Strona:PL Eliza Orzeszkowa-Czciciel Potęgi.djvu/68

Z Wikiźródeł, wolnej biblioteki
Ta strona została uwierzytelniona.

— Ozdobą i podporą domu mojego jest ten, i niech wraz z mojem błogosławieństwem zleją się na niego wszystkie łaski bogów!

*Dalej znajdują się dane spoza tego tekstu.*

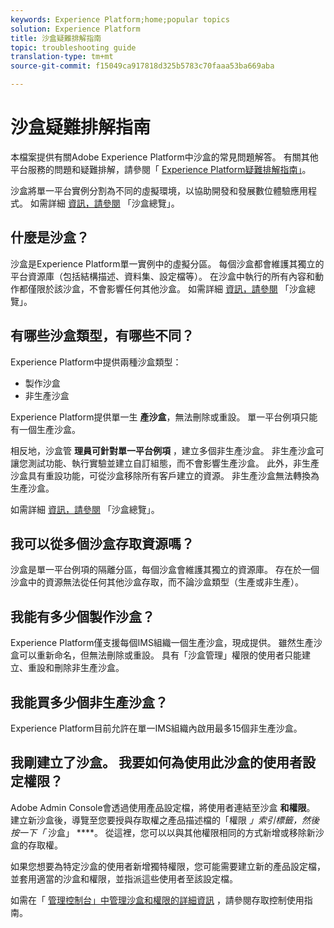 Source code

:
 ```yaml
---
keywords: Experience Platform;home;popular topics
solution: Experience Platform
title: 沙盒疑難排解指南
topic: troubleshooting guide
translation-type: tm+mt
source-git-commit: f15049ca917818d325b5783c70faaa53ba669aba

---
```



# 沙盒疑難排解指南

本檔案提供有關Adobe Experience Platform中沙盒的常見問題解答。 有關其他平台服務的問題和疑難排解，請參閱「 [Experience Platform疑難排解指南」](../landing/troubleshooting.md)。

沙盒將單一平台實例分割為不同的虛擬環境，以協助開發和發展數位體驗應用程式。 如需詳細 [資訊，請參閱](home.md) 「沙盒總覽」。

## 什麼是沙盒？

沙盒是Experience Platform單一實例中的虛擬分區。 每個沙盒都會維護其獨立的平台資源庫（包括結構描述、資料集、設定檔等）。 在沙盒中執行的所有內容和動作都僅限於該沙盒，不會影響任何其他沙盒。 如需詳細 [資訊，請參閱](home.md) 「沙盒總覽」。

## 有哪些沙盒類型，有哪些不同？

Experience Platform中提供兩種沙盒類型：

* 製作沙盒
* 非生產沙盒

Experience Platform提供單一生 **產沙盒**，無法刪除或重設。 單一平台例項只能有一個生產沙盒。

相反地，沙盒管 **理員可針對單一平台例項** ，建立多個非生產沙盒。 非生產沙盒可讓您測試功能、執行實驗並建立自訂組態，而不會影響生產沙盒。 此外，非生產沙盒具有重設功能，可從沙盒移除所有客戶建立的資源。 非生產沙盒無法轉換為生產沙盒。

如需詳細 [資訊，請參閱](./home.md) 「沙盒總覽」。

## 我可以從多個沙盒存取資源嗎？

沙盒是單一平台例項的隔離分區，每個沙盒會維護其獨立的資源庫。 存在於一個沙盒中的資源無法從任何其他沙盒存取，而不論沙盒類型（生產或非生產）。

## 我能有多少個製作沙盒？

Experience Platform僅支援每個IMS組織一個生產沙盒，現成提供。 雖然生產沙盒可以重新命名，但無法刪除或重設。 具有「沙盒管理」權限的使用者只能建立、重設和刪除非生產沙盒。

## 我能買多少個非生產沙盒？

Experience Platform目前允許在單一IMS組織內啟用最多15個非生產沙盒。

## 我剛建立了沙盒。 我要如何為使用此沙盒的使用者設定權限？

Adobe Admin Console會透過使用產品設定檔，將使用者連結至沙盒 **和權限**。 建立新沙盒後，導覽至您要授與存取權之產品描述檔的「權限 _」索引標籤，然後按一下「_ 沙盒」 ****。 從這裡，您可以以與其他權限相同的方式新增或移除新沙盒的存取權。

如果您想要為特定沙盒的使用者新增獨特權限，您可能需要建立新的產品設定檔，並套用適當的沙盒和權限，並指派這些使用者至該設定檔。

如需在「 [管理控制台」中管理沙盒和權限的詳細資訊](../access-control/ui/overview.md) ，請參閱存取控制使用指南。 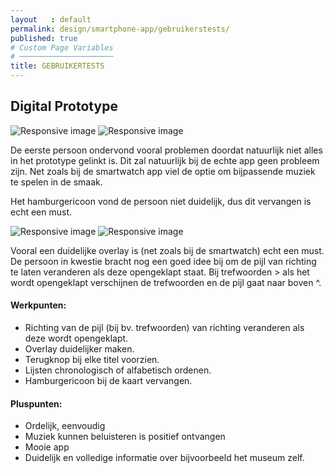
 ```yaml
---
layout   : default
permalink: design/smartphone-app/gebruikerstests/
published: true
# Custom Page Variables
# ─────────────────────
title: GEBRUIKERTESTS
---
```


Digital Prototype
-----------------
<div>
    <img src="{{ site.baseurl }}/assets/img/GBT1.jpg" class="GB" alt="Responsive image">
    <img src="{{ site.baseurl }}/assets/img/GBT2.jpg" class="GB" alt="Responsive image">
</div>

De eerste persoon ondervond vooral problemen doordat natuurlijk niet alles in het prototype gelinkt is. Dit zal natuurlijk bij de echte app geen probleem zijn. Net zoals bij de smartwatch app viel de optie om bijpassende muziek te spelen in de smaak.

Het hamburgericoon vond de persoon niet duidelijk, dus dit vervangen is echt een must.

<div>
    <img src="{{ site.baseurl }}/assets/img/GBT3.jpg" class="GB" alt="Responsive image">
    <img src="{{ site.baseurl }}/assets/img/GBT4.jpg" class="GB" alt="Responsive image">
</div>

Vooral een duidelijke overlay is (net zoals bij de smartwatch) echt een must. De persoon in kwestie bracht nog een goed idee bij om de pijl van richting te laten veranderen als deze opengeklapt staat. Bij trefwoorden > als het wordt opengeklapt verschijnen de trefwoorden en de pijl gaat naar boven ^. 


#### Werkpunten: 		
- Richting van de pijl (bij bv. trefwoorden) van richting veranderen als deze wordt opengeklapt.
- Overlay duidelijker maken.
- Terugknop bij elke titel voorzien.
- Lijsten chronologisch of alfabetisch ordenen.
- Hamburgericoon bij de kaart vervangen.

#### Pluspunten:		
- Ordelijk, eenvoudig 
- Muziek kunnen beluisteren is positief ontvangen 
- Mooie app 
- Duidelijk en volledige informatie over bijvoorbeeld het museum zelf.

Gdy, opuściwszy ustronną komnatę, Pytyon zmierzał do tej, w której zastawiono mu posiłek, w przedsionku ujrzał żonę swoją, Gorgę, pogrążoną w biadaniach i troskach. Spostrzegłszy go, załamała ręce i z głośnem wyrzekaniem go spotkała:
— Znowu więc z domu nieszczęsnego Wamika wygnałeś! Zaledwie po długiem niewidzeniu ujrzały go oczy moje, już wypadł ku łąkom, ludzi zwołał, wielblądy juczyć i konie siodłać rozkazał! A wszystko z takim pośpiechem, jakby się gdziekolwiek twoje składy z towarami, albo zbożowe spichrze paliły. Niech wszystko spłonie raczej, niżbym miała syna przez okrucieństwo twoje utracić! Tak zmęczony, paść gdzie może śród drogi martwy, jak koń mający właściciela o twardem sercu! Zaledwie czarą wina pokrzepić go zdołałam, wyrwał się z rąk moich jak niewolnik, którego biczem gnają! Czy ci na posyłki niewolników niedostaje? Czy zdrowie Gorgi tyle u ciebie waży, ile liść zeschły, lub garść lichego śmiecia?